Every line in the data below that includes "help" belongs in the answer, copied as it stands.

[Opening Supplied material section]

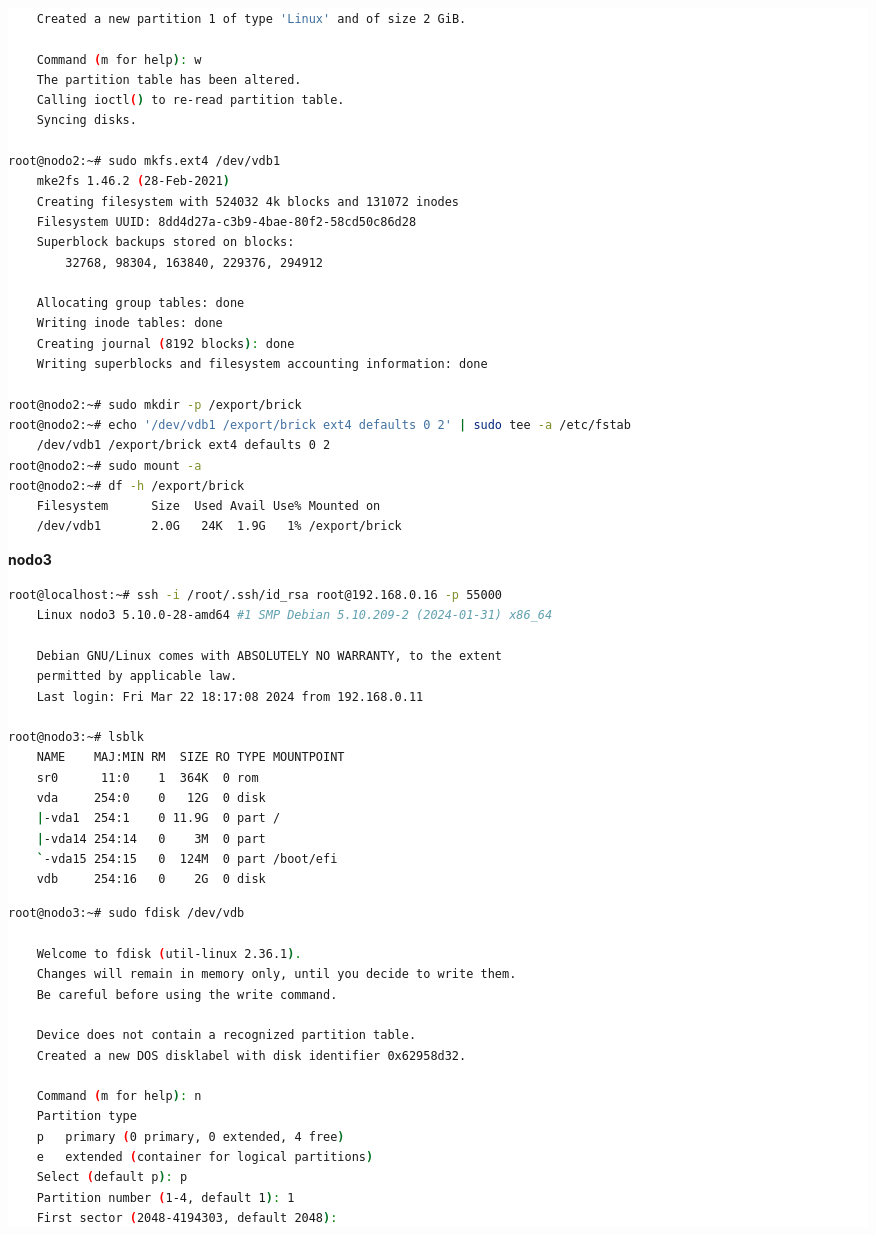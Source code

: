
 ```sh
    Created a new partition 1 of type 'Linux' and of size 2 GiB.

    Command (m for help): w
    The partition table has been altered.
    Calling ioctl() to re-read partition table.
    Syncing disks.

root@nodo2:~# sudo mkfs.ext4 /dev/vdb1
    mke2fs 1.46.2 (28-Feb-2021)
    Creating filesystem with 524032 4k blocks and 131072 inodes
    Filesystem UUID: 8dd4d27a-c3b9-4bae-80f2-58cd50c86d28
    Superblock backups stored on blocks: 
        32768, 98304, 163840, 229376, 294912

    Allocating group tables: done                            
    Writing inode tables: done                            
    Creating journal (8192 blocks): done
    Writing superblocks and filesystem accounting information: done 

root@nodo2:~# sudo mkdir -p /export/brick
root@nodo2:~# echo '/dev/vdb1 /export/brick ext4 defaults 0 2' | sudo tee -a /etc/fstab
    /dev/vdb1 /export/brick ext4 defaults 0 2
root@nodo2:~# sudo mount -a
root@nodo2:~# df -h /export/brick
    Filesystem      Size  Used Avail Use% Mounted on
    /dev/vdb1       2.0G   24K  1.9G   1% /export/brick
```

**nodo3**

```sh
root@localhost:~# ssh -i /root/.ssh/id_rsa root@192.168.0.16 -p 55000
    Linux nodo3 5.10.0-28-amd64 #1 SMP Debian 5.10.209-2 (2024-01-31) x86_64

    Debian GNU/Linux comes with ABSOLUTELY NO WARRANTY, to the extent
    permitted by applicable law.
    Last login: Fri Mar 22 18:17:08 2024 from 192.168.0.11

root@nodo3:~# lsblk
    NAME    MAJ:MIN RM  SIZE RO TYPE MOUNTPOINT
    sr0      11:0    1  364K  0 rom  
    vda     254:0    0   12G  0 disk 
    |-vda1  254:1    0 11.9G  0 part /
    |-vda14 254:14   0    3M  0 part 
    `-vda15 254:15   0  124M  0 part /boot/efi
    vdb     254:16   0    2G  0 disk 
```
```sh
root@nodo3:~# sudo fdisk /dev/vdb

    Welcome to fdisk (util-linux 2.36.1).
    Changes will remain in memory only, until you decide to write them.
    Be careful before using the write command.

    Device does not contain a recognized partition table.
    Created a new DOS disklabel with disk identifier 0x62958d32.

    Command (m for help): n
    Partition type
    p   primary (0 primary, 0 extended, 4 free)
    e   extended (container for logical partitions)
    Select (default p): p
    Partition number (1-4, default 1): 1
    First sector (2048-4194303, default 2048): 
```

[Closing Supplied material section]

• **Task solution**:
    Command (m for help): w
    Command (m for help): n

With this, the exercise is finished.